CANNES, France -- Today at VMworld Europe 2009, VMware, Inc. (NYSE:VMW), the global leader in virtualization solutions from the desktop to the datacenter, announced a series of performance records on VMwares currently available ESX 3.5 and an internal version expected to be released later this year. These recently released throughput and efficiency demonstrations illustrate how VMware infrastructure can support workloads with throughputs that greatly exceed even the most demanding customer needs.
In todays keynote session, VMware Chief Technology Officer Dr. Stephen Herrod unveiled a new high water mark in virtualized database performance.

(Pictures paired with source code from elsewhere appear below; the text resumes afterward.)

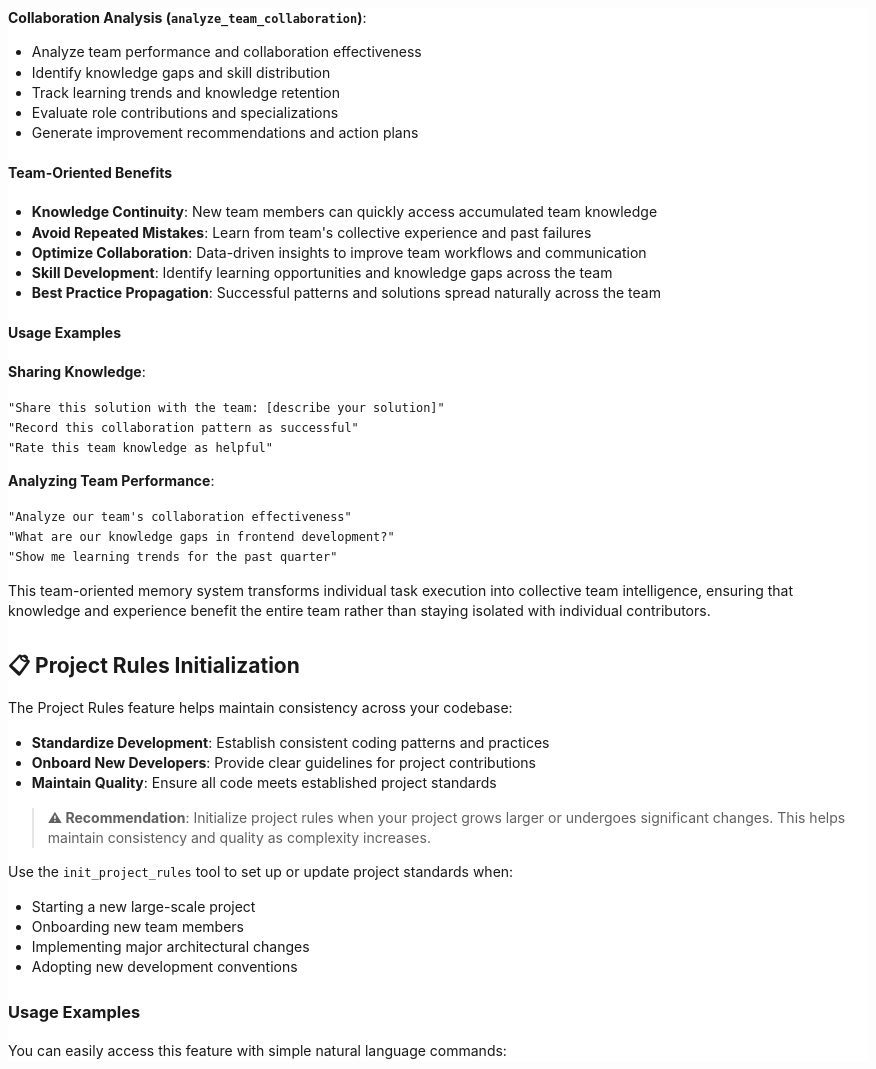 **Collaboration Analysis (`analyze_team_collaboration`)**:
- Analyze team performance and collaboration effectiveness
- Identify knowledge gaps and skill distribution
- Track learning trends and knowledge retention
- Evaluate role contributions and specializations
- Generate improvement recommendations and action plans

#### Team-Oriented Benefits

- **Knowledge Continuity**: New team members can quickly access accumulated team knowledge
- **Avoid Repeated Mistakes**: Learn from team's collective experience and past failures
- **Optimize Collaboration**: Data-driven insights to improve team workflows and communication
- **Skill Development**: Identify learning opportunities and knowledge gaps across the team
- **Best Practice Propagation**: Successful patterns and solutions spread naturally across the team

#### Usage Examples

**Sharing Knowledge**:
```
"Share this solution with the team: [describe your solution]"
"Record this collaboration pattern as successful"
"Rate this team knowledge as helpful"
```

**Analyzing Team Performance**:
```
"Analyze our team's collaboration effectiveness"
"What are our knowledge gaps in frontend development?"
"Show me learning trends for the past quarter"
```

This team-oriented memory system transforms individual task execution into collective team intelligence, ensuring that knowledge and experience benefit the entire team rather than staying isolated with individual contributors.

## 📋 <a id="project-rules"></a>Project Rules Initialization

The Project Rules feature helps maintain consistency across your codebase:

- **Standardize Development**: Establish consistent coding patterns and practices
- **Onboard New Developers**: Provide clear guidelines for project contributions
- **Maintain Quality**: Ensure all code meets established project standards

> **⚠️ Recommendation**: Initialize project rules when your project grows larger or undergoes significant changes. This helps maintain consistency and quality as complexity increases.

Use the `init_project_rules` tool to set up or update project standards when:

- Starting a new large-scale project
- Onboarding new team members
- Implementing major architectural changes
- Adopting new development conventions

### Usage Examples

You can easily access this feature with simple natural language commands:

Running a resource-intensive OLTP benchmark, based on a fair-use implementation of the TPC-C* workload specification, VMware achieved 85 percent of native performance when running Oracle DB on VMware ESX. This workload, which demonstrated 8,900 database transactions per second and 60,000 disk input/outputs per second (IOPS), is the most resource-intensive load ever shown in a virtual environment to date.
To put these numbers in perspective, according to a VMware Capacity Planner study of 15,000 Oracle databases, the average Oracle database executes approximated 100 transactions per second and generates roughly 1,200 storage operations per second. This single virtual machine instance that was discussed today served 89 times more transactions than the same deployment, and was capable of performing work that required 50 times more storage throughput than the average four-processor Oracle database. With this demonstration, all but a very small segment of database deployments become attractive targets for VMware virtualization.
In the past, there was a perception that demanding databases such as Oracle were not suitable candidates for virtualization, said Dr. Herrod. These record-setting throughputs at near-native performance prove that VMwares maximum capabilities exceed the server needs of most customers. This makes virtualizing database environments a viable solution for those looking to reduce IT costs by consolidating servers and increasing business continuity.